Monday, December 31, 2012

City Clerk leaves post after 26 years

It’s mid-December and Susan Weathers sits in her office at Coeur d’Alene City Hall. The walls are bare. Her desk is spotless. Only a loose end or two need wrapping up before 2012 comes to a close.
After more than two decades, Weathers is retiring from her post as city clerk, effective today.
She won’t leave empty handed, though. Memories, friendships and experience from 26 years on the job will go with her.
“The years have gone by in a blink,” she says. “I feel like I’ve had the front row seat in the World Series of Coeur d’Alene.”
Indeed, she has.
Weathers, appointed city clerk in 1987, has served under four mayors. She has seen Coeur d’Alene grow more than 40 percent over the years, watched as it lost its lumber mills and witnessed it emerge as a tourist destination.

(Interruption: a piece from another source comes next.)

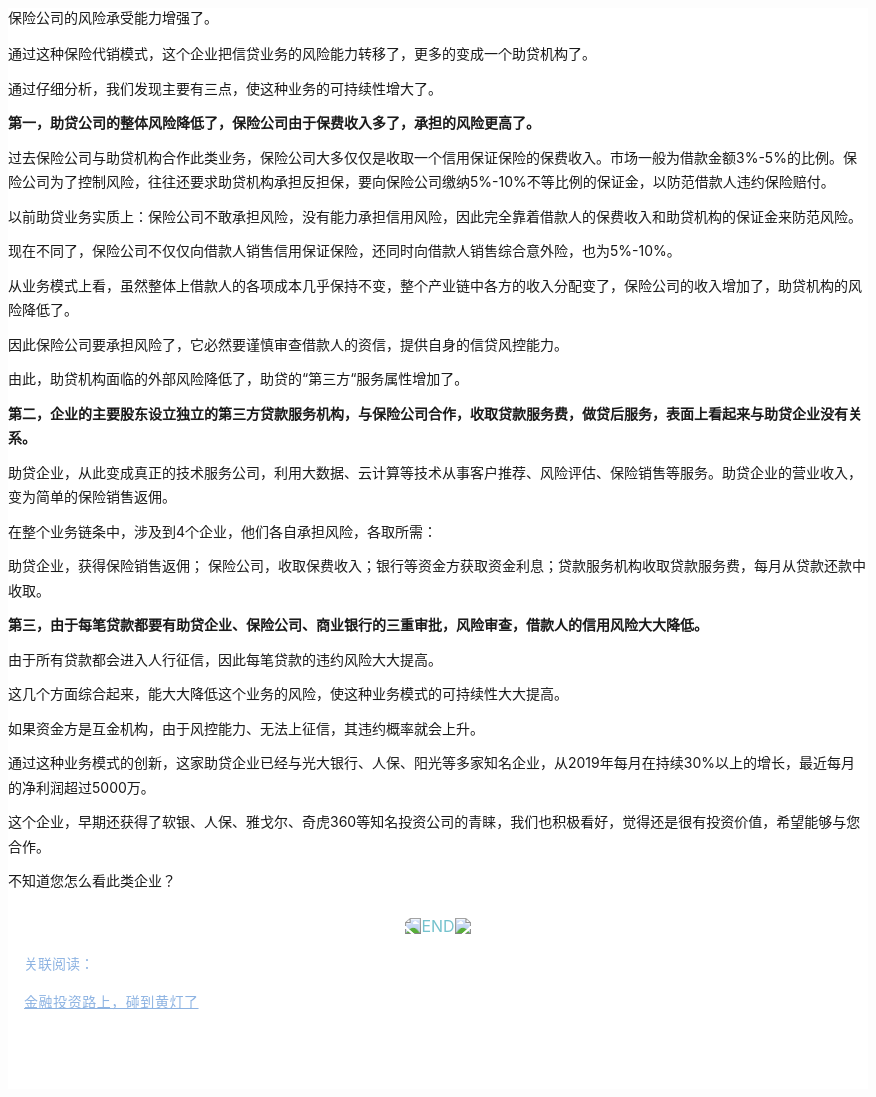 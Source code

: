 保险公司的风险承受能力增强了。</p><p style="line-height: 1.75em; margin-bottom: 10px; margin-top: 10px;">通过这种保险代销模式，这个企业把信贷业务的风险能力转移了，更多的变成一个助贷机构了。</p><p style="line-height: 1.75em; margin-bottom: 10px; margin-top: 10px;">通过仔细分析，我们发现主要有三点，使这种业务的可持续性增大了。</p><p style="line-height: 1.75em; margin-bottom: 10px; margin-top: 10px;"><strong>第一，助贷公司的整体风险降低了，保险公司由于保费收入多了，承担的风险更高了。</strong></p><p style="line-height: 1.75em; margin-bottom: 10px; margin-top: 10px;">过去保险公司与助贷机构合作此类业务，保险公司大多仅仅是收取一个信用保证保险的保费收入。市场一般为借款金额3%-5%的比例。保险公司为了控制风险，往往还要求助贷机构承担反担保，要向保险公司缴纳5%-10%不等比例的保证金，以防范借款人违约保险赔付。</p><p style="line-height: 1.75em; margin-bottom: 10px; margin-top: 10px;">以前助贷业务实质上：保险公司不敢承担风险，没有能力承担信用风险，因此完全靠着借款人的保费收入和助贷机构的保证金来防范风险。</p><p style="line-height: 1.75em; margin-bottom: 10px; margin-top: 10px;">现在不同了，保险公司不仅仅向借款人销售信用保证保险，还同时向借款人销售综合意外险，也为5%-10%。</p><p style="line-height: 1.75em; margin-bottom: 10px; margin-top: 10px;">从业务模式上看，虽然整体上借款人的各项成本几乎保持不变，整个产业链中各方的收入分配变了，保险公司的收入增加了，助贷机构的风险降低了。</p><p style="line-height: 1.75em; margin-bottom: 10px; margin-top: 10px;">因此保险公司要承担风险了，它必然要谨慎审查借款人的资信，提供自身的信贷风控能力。</p><p style="line-height: 1.75em; margin-bottom: 10px; margin-top: 10px;">由此，助贷机构面临的外部风险降低了，助贷的“第三方“服务属性增加了。</p><p style="line-height: 1.75em; margin-bottom: 10px; margin-top: 10px;"><strong>第二，企业的主要股东设立独立的第三方贷款服务机构，与保险公司合作，收取贷款服务费，做贷后服务，表面上看起来与助贷企业没有关系。</strong></p><p style="line-height: 1.75em; margin-bottom: 10px; margin-top: 10px;">助贷企业，从此变成真正的技术服务公司，利用大数据、云计算等技术从事客户推荐、风险评估、保险销售等服务。助贷企业的营业收入，变为简单的保险销售返佣。</p><p style="line-height: 1.75em; margin-bottom: 10px; margin-top: 10px;">在整个业务链条中，涉及到4个企业，他们各自承担风险，各取所需：</p><p style="line-height: 1.75em; margin-bottom: 10px; margin-top: 10px;"><span style="caret-color: red;">助贷企业，获得保险销售返佣；&nbsp;</span><span style="caret-color: red;">保险公司，收取保费收入；银行等资金方获取资金利息；贷款服务机构收取贷款服务费，每月从贷款还款中收取。</span></p><p style="line-height: 1.75em; margin-bottom: 10px; margin-top: 10px;"><strong>第三，由于每笔贷款都要有助贷企业、保险公司、商业银行的三重审批，风险审查，借款人的信用风险大大降低。</strong></p><p style="line-height: 1.75em; margin-bottom: 10px; margin-top: 10px;">由于所有贷款都会进入人行征信，因此每笔贷款的违约风险大大提高。</p><p style="line-height: 1.75em; margin-bottom: 10px; margin-top: 10px;">这几个方面综合起来，能大大降低这个业务的风险，使这种业务模式的可持续性大大提高。</p><p style="line-height: 1.75em; margin-bottom: 10px; margin-top: 10px;">如果资金方是互金机构，由于风控能力、无法上征信，其违约概率就会上升。</p><p style="line-height: 1.75em; margin-bottom: 10px; margin-top: 10px;">通过这种业务模式的创新，这家助贷企业已经与光大银行、人保、阳光等多家知名企业，从2019年每月在持续30%以上的增长，最近每月的净利润超过5000万。</p><p style="line-height: 1.75em; margin-bottom: 10px; margin-top: 10px;">这个企业，早期还获得了软银、人保、雅戈尔、奇虎360等知名投资公司的青睐，我们也积极看好，觉得还是很有投资价值，希望能够与您合作。</p><p style="line-height: 1.75em; margin-bottom: 10px; margin-top: 10px;">不知道您怎么看此类企业？</p><section class="_135editor" data-tools="135编辑器" data-id="94354"><section style="display: flex;justify-content: center;align-items: center;margin-top:1.5em;"><section style="display: inline-block;width:2em;"><img style="width: 100%;display: block;transform: scaleX(-1);-webkit-transform: scaleX(-1);-moz-transform: scaleX(-1);-ms-transform: scaleX(-1);-o-transform: scaleX(-1);" src="https://image2.135editor.com/cache/remote/aHR0cHM6Ly9tbWJpei5xbG9nby5jbi9tbWJpel9naWYvN1FSVHZrSzJxQzRiUHNLc2Zsa3lVSUdRQnR3YnJWT042YUtwRlhaQ3FpYUp4aWJpY0VEVms0dkM1QkxTUkRsazJrc2liSlBaeHdkQVdDMTdocXJVUDFxcHRRLzA/d3hfZm10PWdpZg==" data-width="100%" data-ratio="1.71875"></section><section class="135brush" data-brushtype="text" style="text-align: center;color:#75c2cd;font-size:16px;">END</section><section style="display: inline-block;width:2em;"><img style="width: 100%;display: block;" src="https://image2.135editor.com/cache/remote/aHR0cHM6Ly9tbWJpei5xbG9nby5jbi9tbWJpel9naWYvN1FSVHZrSzJxQzRiUHNLc2Zsa3lVSUdRQnR3YnJWT042YUtwRlhaQ3FpYUp4aWJpY0VEVms0dkM1QkxTUkRsazJrc2liSlBaeHdkQVdDMTdocXJVUDFxcHRRLzA/d3hfZm10PWdpZg==" data-width="100%" data-ratio="1.71875"></section></section></section><p style="margin-left: 16px;margin-right: 16px;line-height: 1.75em;"><span style="color: #8DB3E2;">关联阅读：</span></p><p style="margin-left: 16px;margin-right: 16px;line-height: 1.75em;"><a href="https://mp.weixin.qq.com/s/5jJKEpxXUFjAdRply4dz_w" target="_blank" style="font-size: 14px; letter-spacing: 0.544px; widows: 1; caret-color: red; color: rgb(141, 179, 226); text-decoration: underline; font-family: 微软雅黑, &quot;Microsoft YaHei&quot;;"><span style="font-size: 14px; letter-spacing: 0.544px; widows: 1; caret-color: red; color: rgb(141, 179, 226); font-family: 微软雅黑, &quot;Microsoft YaHei&quot;;">金融投资路上，碰到黄灯了</span></a><br></p><p style="margin-left: 16px;margin-right: 16px;line-height: 1.75em;"><br></p><p style="margin-left: 16px; margin-right: 16px; line-height: 1.75em; text-align: center;"></p><br></section></section>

“When the mills closed, it was probably the biggest economic impact on our community,” she says. “That’s when we had to reinvent ourselves as a city. That’s when we became a tourist town. “
Weathers was 38 years old when then-Mayor Ray Stone appointed her city clerk. At the time, she was working in the medical field.
“It’s ironic,” she says, with a laugh. “I was tired of the politics of the medical world, and I just thought I needed a change. I went from the frying pan into the fire.”
She knew a little about what she was getting into. Her mother was deputy city clerk in the 60s.
When asked what the biggest changes were during her tenure, she pauses.
“The different mayors,” she says. “You don’t change your job, but your bosses change.”
What she remembers about her first boss, Stone, is his focus on combatting the Aryans, the white supremacist group based in Hayden until about 2000.
After Stone came Al Hassell. During his term, technology at City Hall expanded, Weathers said.
“When I came to work here, we had one old typewriter and one computer for the whole department,” she says. “We had to handwrite every action Council took.”
Steve Judy was elected Mayor in 1997, after Hassell. He, too, served for one term. Weathers remembers it was a challenging time, mostly because of Judy’s administrative hires.
If she ever thought about quitting her job, it was during those years, she said. But she hung on, and things changed when Sandi Bloem took office in 2001, Weathers said. She’ll remember Bloem for her vision for the city.
What didn’t change over the years are many of Weathers’ colleagues and confidants who remain at City Hall today.
“What stands out the most is that both of us grew and matured in our jobs,” said Wastewater Superintendent Sid Fredrickson, who started working for the city just a year before Weathers. “We went from raw apprentices to seasoned veterans.”
Weathers looks back fondly on her years at City Hall and is looking forward to what’s next, though she doesn’t exactly know what that will be.
“I’m pretty open,” she says. “If people need some volunteer work, call me.”